I haven’t followed any of the race this year, despite my best intentions, but I really hope to get to see some of it here next year. They will be going down part of Biltstraat, although I think they turn off before they get to Vino Veritas, but I’d love to see them going under the Domtoren. Regardless, best of luck to the racers today. See you in Utrecht next year!
As mentioned previously, the Tour de France Grand Depart in 2015 will take place here in Utrecht. Today, the official routes were announced and there will be a big celebration taking place at the Domplein tonight at 7 p.m.
I really wish it was any night other than tonight, because I would like to go. However, today is also the American holiday, Thanksgiving, which involves a big dinner, which will probably be going on at 7 p.m. Sure, it’s just G and I, and we could have postponed it until tomorrow or celebrated whenever we want (or not at all), but I prefer to celebrate the holidays on the actual day whenever possible.

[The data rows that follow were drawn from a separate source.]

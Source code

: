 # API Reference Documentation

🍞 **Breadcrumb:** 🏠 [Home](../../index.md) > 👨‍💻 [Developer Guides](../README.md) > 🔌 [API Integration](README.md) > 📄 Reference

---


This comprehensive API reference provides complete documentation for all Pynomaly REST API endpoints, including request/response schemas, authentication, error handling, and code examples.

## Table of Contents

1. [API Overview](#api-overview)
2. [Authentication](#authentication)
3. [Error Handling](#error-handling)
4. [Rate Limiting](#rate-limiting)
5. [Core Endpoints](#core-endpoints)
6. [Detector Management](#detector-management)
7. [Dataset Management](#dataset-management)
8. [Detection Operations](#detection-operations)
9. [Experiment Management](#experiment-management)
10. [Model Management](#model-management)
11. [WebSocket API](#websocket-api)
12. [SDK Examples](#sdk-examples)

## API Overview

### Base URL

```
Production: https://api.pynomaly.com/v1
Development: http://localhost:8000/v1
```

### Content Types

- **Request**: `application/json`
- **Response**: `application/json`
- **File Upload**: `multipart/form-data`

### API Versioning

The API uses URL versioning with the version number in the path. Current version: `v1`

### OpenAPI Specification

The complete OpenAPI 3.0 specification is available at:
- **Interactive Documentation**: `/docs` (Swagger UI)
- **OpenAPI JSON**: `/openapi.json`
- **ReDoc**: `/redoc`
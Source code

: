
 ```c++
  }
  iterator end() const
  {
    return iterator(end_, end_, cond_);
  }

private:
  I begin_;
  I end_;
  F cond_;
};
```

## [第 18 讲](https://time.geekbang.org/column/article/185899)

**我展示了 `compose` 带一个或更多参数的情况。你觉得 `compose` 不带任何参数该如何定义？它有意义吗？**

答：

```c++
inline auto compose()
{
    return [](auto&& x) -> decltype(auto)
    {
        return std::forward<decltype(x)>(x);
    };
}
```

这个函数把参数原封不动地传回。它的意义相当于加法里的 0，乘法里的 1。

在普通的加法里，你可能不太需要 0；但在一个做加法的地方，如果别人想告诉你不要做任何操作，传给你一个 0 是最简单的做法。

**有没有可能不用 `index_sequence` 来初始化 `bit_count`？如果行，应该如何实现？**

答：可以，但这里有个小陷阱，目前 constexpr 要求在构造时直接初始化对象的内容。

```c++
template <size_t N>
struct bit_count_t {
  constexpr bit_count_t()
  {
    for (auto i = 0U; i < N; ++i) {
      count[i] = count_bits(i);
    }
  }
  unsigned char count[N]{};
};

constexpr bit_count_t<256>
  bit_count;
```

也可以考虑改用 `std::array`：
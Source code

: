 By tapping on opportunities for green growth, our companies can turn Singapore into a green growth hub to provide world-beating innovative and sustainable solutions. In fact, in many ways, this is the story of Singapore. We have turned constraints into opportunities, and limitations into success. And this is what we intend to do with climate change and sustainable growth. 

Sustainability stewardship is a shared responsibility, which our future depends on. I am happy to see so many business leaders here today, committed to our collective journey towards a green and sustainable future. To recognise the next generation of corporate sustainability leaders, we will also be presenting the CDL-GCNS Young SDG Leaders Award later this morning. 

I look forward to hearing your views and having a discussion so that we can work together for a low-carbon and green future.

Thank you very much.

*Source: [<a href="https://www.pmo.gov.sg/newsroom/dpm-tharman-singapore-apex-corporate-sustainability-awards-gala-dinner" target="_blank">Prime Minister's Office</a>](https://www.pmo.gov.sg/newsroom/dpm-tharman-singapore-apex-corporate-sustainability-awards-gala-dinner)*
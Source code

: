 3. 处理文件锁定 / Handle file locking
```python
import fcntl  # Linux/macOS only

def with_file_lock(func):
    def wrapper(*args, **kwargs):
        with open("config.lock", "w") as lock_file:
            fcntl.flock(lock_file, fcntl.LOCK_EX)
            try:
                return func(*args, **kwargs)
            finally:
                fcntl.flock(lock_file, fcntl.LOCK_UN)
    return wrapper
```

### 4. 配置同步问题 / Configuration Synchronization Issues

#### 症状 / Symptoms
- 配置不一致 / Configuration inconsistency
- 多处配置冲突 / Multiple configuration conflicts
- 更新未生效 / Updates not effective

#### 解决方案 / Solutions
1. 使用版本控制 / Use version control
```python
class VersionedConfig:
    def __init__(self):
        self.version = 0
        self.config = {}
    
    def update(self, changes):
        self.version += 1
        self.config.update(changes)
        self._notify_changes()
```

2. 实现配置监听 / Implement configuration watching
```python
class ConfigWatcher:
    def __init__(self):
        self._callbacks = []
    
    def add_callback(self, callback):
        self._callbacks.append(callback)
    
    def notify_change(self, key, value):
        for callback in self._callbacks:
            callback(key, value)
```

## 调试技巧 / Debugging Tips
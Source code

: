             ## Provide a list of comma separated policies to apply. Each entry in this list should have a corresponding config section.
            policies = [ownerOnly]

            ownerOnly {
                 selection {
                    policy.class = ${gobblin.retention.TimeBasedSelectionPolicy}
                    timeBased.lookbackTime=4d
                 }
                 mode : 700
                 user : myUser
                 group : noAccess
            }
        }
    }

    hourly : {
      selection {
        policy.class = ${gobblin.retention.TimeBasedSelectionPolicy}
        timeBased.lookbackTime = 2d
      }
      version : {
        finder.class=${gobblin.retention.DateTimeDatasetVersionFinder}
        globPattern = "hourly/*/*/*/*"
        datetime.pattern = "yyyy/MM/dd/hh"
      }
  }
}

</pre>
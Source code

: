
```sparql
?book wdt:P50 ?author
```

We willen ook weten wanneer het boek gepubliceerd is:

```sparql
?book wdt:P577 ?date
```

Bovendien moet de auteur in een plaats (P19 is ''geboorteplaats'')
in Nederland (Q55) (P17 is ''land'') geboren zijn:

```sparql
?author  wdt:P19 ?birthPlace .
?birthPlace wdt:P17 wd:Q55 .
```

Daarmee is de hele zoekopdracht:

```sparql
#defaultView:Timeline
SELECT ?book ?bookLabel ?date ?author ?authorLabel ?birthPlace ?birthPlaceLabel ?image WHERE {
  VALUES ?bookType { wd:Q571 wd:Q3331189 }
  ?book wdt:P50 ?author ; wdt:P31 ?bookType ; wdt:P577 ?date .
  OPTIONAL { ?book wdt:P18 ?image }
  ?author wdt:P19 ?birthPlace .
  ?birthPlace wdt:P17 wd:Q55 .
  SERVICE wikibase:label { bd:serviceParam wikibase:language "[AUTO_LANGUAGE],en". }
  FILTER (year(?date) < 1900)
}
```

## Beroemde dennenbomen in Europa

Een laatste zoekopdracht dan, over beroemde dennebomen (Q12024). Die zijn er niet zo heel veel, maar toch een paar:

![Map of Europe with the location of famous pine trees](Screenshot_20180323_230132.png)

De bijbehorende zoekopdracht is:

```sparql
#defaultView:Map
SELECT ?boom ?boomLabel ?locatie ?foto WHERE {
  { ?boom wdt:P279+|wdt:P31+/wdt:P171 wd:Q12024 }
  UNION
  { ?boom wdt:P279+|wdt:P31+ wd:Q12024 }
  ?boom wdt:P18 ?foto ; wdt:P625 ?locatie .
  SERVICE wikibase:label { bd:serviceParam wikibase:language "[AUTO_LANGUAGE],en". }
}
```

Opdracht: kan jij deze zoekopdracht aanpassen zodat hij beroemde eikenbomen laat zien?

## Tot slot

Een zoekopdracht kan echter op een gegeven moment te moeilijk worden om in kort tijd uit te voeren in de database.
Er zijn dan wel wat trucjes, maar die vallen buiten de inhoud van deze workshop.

So instead, I wandered around town a bit today and saw some of the decorations going up around town. I knew the Domtoren was flying yellow flags, but I wasn’t expecting the yellow carpets being rolled out everywhere. The Winkel van Sinkel is also home to some of the celebrations tonight, including some of the press conferences.
It looked like the police were even getting in on the yellow decorations. Or maybe they were just wearing their usual yellow hi-viz coats. Because regular people riding bicycles here don’t wear special clothing, but police on horseback do.